CHI VUOLE VIVERE COME GATSBY?

 


Quando vidi per la prima volta l'adattamento cinematografico de Il grande Gatsby, ne rimasi così tanto affascinata, scossa ed intenerita che decisi di farne un'ideale di vita per i successivi anni. Non molto tempo dopo mi resi conto di un'amara verità: non ero un ricca ereditiera americana, e non vivevo in un abbiente quartiere di New York.

La bella Daisy, la misteriosa Jordan, e poi lui: Jay Gatsby, un uomo che, per la sua apparentemente dolce amata, ha costruito quello che a me piace chiamare "il castello delle illusioni".

Qualche anno dopo, decisi di cimentarmi nella lettura del romanzo di Francis Scott Fitzgerald che ha dato vita, 88 anni prima, a quel paradiso estetico del cinema.
Solo con una maturità un pochino più allenata sono riuscita a comprendere, almeno in parte, la triste oscurità celata dietro a quel vivace luccichio. 

Le vicende, raccontate in prima persona da uno dei personaggi, Nick Carraway, prendono forma nella New York degli anni '20, in un quartiere fittizio abitato da ricchi e stravaganti personaggi.
Nick si è da poco trasferito in un piccolo cottage accanto al grande castello di Gatsby, uomo misterioso, estremamente solo, dal passato sconosciuto, circondato da voci che si contraddicono l'un l'altra.
E poi c'è Daisy, il motore dello sfarzo e, infine, della rovina di Gatsby, suo eterno devoto, il quale metterà in scena una vita all'altezza di ciò che pensava essere la sua vecchia fiamma, ormai sposata con il semplice e rozzo Tom.

Insomma, un romanzo che possiamo definire manifesto di quell'illusorio sogno americano, di un tempo in cui le feste e gli eccessi nascondevano la grande solitudine e la paura, intrappolati tra una guerra passata ed un'altra che stava per arrivare.

E così, via: musica jazz, champagne e fuochi d'artificio, poco importa se non si conosceva nemmeno il volto del padrone di casa, un uomo che, a mio avviso, incarna meglio di chiunque altro il sopracitato American dream, e quella speranza spezzata di poter nostalgicamente vivere nel passato.
Così come, sia oggi che un tempo, una miriade di uomini e donne riponeva le proprie speranze in quel porto di Long Island, Gatsby credeva nella "luce verde", la sua più alta ambizione, forse nemmeno l'amore per Daisy, ma la sua stessa idea.

Passato e futuro, un avvenire luminoso, il suo desiderio, la volontà romantica di ricreare un ricordo, e di portarlo esasperatamente alla perfezione.

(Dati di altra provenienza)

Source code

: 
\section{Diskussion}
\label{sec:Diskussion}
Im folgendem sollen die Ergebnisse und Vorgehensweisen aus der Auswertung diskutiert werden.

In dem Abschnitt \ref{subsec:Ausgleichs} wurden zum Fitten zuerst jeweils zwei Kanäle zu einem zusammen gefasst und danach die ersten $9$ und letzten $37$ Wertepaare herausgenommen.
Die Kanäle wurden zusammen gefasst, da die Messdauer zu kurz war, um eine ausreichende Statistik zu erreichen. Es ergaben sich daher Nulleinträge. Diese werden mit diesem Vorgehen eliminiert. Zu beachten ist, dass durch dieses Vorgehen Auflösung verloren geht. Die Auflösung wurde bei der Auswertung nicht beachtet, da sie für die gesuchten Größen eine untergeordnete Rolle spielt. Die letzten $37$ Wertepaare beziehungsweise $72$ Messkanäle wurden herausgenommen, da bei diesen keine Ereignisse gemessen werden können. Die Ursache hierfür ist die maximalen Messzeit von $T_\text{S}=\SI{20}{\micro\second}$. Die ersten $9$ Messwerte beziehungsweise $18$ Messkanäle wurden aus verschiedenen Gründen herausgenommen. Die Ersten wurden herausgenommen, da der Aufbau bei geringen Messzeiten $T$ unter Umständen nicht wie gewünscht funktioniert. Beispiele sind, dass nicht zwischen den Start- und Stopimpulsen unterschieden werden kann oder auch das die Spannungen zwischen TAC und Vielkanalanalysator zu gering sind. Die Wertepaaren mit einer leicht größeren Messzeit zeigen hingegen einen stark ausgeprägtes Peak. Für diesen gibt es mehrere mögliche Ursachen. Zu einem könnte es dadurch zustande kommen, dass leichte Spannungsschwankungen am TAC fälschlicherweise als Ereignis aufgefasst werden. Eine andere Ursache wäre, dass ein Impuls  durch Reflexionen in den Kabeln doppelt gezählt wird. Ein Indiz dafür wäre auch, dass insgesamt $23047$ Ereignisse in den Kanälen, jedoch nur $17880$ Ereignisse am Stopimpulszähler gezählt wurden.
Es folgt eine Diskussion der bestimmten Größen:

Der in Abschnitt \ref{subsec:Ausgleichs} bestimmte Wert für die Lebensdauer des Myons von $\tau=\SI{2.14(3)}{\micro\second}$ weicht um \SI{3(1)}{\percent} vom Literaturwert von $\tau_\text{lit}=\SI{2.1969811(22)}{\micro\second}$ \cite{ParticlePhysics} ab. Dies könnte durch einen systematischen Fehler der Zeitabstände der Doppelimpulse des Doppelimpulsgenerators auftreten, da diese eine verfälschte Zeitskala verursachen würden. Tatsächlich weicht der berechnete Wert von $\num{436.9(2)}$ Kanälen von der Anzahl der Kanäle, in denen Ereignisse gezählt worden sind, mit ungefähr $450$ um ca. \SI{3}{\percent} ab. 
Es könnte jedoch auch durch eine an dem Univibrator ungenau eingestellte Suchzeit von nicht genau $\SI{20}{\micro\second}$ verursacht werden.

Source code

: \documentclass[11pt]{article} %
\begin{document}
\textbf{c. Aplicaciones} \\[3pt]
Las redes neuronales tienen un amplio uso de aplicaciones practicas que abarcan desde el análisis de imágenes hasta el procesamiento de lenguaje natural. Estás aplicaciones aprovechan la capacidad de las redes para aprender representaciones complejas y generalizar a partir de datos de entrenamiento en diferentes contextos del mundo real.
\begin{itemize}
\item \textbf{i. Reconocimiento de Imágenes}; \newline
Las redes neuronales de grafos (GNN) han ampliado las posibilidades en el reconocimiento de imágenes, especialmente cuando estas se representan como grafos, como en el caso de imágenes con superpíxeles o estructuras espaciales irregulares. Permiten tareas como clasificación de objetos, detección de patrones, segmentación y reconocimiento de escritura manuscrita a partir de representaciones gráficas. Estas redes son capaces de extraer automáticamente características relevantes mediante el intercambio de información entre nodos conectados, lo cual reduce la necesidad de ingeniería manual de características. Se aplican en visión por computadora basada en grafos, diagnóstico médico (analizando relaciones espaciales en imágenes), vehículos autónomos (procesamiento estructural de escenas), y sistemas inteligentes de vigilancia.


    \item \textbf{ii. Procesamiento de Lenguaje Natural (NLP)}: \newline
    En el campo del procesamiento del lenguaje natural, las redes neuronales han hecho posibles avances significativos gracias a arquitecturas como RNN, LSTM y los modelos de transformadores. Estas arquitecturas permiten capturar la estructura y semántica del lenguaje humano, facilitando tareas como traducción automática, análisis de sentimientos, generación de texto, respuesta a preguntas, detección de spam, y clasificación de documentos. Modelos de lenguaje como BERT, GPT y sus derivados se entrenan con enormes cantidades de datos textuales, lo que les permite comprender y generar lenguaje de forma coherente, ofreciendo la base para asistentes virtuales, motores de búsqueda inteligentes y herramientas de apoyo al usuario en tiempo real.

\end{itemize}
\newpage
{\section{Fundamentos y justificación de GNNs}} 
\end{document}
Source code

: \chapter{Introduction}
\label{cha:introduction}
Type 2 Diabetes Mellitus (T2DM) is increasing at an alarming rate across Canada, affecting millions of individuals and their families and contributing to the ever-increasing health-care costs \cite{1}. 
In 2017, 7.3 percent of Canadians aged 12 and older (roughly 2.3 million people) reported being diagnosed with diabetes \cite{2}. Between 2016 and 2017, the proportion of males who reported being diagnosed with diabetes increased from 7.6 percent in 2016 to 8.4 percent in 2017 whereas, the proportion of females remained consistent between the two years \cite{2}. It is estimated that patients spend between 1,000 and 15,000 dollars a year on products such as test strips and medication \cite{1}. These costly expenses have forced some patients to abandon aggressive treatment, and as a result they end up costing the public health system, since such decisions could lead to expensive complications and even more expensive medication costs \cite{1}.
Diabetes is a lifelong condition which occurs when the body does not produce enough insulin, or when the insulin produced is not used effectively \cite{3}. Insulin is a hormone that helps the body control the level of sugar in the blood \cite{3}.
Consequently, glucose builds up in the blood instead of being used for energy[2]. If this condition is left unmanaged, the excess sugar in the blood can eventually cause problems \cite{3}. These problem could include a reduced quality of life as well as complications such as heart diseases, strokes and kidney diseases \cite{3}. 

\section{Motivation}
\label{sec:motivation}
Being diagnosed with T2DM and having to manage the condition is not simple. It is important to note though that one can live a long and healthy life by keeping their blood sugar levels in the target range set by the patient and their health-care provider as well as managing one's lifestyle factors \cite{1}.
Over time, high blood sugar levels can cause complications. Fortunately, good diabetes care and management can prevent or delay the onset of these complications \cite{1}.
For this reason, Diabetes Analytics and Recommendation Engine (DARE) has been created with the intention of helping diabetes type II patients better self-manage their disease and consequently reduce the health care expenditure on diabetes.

Perfezione che, come si sa, non esiste.
"Non si può ripetere il passato", dice Nick al triste amico Jay.

Ci vorrebbero interi libri per poter parlare di tutti i temi simbolici contenuti in questo capolavoro della letteratura americana. Si discuterebbe di solitudine, di vuotezza, di falsi sentimenti e snobismo. In quei ruggenti anni '20, nemmeno così differenti dai nostri, caratterizzati dalla tragica scomparsa di vecchi ideali, di punti di appoggio e da una generale decadenza morale, davanti a tutto quell'ostentato e seppur meraviglioso splendore, sorgerebbe spontaneo affermare che "non è tutto oro ciò che luccica".

"Gatsby credeva nella luce verde", citano le ultime righe del romanzo, "l'orgasmico futuro che anno dopo anno recede davanti a noi. Ci è sfuggito allora, ma non importa: domani correremo più veloce, allungheremo di più le nostre braccia...E un bel mattino... Così viriamo di bordo, barche contro la corrente, riportati incessantemente nel passato".